The judgment of the trial court properly credited the defendant with $18,000, representing the value of the farm, and also with a figure representing the proceeds of the sale of the personal property. However, it is unclear whether the $18,782.92 figure regarded by the trial court as the personal-property-sale proceeds was the correct figure. Although the parties considered the sale price of the personalty to be $18,782.92, a “settlement sheet” from the Wisconsin Finance Corporation reveals that the “total of sale” amounted to $20,284.75, and shows a deduction from the “total of sale” of $1,501.83 for “commission,” leaving a balance of $18,782.92, which figure was regarded by the parties as being the total proceeds of the sale. The basis in the record for the additional damages for taxes and insurance paid by the
plaintiffs, and for loss of profits from the sale of milk and culled cows is similarly unclear — as is the basis for the credit to O’Connor of $1,762 for sale of crops by the plaintiffs.

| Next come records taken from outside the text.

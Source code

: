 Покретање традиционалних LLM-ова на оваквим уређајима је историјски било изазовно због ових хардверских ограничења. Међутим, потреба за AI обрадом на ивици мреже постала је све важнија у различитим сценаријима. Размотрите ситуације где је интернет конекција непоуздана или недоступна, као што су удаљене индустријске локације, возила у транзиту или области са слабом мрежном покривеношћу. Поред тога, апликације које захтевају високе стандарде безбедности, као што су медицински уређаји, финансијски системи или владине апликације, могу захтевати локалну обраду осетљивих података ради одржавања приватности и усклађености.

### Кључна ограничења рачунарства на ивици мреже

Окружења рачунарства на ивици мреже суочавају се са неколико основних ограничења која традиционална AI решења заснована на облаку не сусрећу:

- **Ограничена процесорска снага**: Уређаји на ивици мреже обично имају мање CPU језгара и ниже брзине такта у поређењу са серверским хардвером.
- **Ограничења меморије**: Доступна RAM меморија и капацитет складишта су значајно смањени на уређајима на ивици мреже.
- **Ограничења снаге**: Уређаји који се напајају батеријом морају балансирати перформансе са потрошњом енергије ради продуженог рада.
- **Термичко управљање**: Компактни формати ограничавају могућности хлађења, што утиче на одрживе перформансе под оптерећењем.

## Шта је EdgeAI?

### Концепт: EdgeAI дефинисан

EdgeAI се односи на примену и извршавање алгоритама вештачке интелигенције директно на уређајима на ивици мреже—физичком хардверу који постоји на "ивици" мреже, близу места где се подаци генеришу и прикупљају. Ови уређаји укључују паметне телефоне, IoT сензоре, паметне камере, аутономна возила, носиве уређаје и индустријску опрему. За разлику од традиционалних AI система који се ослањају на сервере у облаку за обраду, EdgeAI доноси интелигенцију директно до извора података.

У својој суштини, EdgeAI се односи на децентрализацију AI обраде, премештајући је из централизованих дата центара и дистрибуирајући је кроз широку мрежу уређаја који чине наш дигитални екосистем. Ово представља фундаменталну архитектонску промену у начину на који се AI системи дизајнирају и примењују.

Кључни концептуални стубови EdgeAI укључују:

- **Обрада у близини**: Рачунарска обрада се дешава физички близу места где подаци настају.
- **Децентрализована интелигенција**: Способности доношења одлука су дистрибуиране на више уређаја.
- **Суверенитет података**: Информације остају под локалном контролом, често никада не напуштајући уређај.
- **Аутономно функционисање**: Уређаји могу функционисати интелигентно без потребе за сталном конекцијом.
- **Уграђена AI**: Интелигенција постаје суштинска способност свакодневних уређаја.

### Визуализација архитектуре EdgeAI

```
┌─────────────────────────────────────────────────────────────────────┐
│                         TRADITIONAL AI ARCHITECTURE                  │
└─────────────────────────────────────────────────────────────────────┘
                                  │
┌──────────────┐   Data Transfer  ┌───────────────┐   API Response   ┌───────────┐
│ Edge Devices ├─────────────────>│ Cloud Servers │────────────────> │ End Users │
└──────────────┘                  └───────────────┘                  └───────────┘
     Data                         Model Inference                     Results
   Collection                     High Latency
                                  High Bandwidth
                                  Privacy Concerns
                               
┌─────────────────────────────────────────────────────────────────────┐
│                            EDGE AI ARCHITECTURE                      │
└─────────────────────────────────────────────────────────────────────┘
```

Also, the contract between the Kurandas and O’Connor provides for a commission of 10 percent of the total proceeds, and the record does not reveal whether or not O’Con-nor received any commission for the sale of the personalty. In any event, in determining the damages, O’Connor should be allowed a commission based upon the total agreed sale price of $45,000 and the judgment should show a credit to him for this commission in the sum of $4,500. Any commission received by O’Connor on the personal-property sale would be deducted from the $4,500.
The uncertainties as to damages outlined above must be resolved by a redetermination of the damage question in the trial court. We therefore affirm that part of the judgment finding defendant O’Connor liable under the contract, but reverse that portion of the judgment dealing with the damages, and remand the cause for further proceedings not inconsistent with this opinion, to the end that the plaintiffs’ damages may be properly determined.
By the Court.
— Judgment affirmed in part, and reversed in part. Cause remanded for further proceedings not inconsistent with this opinion.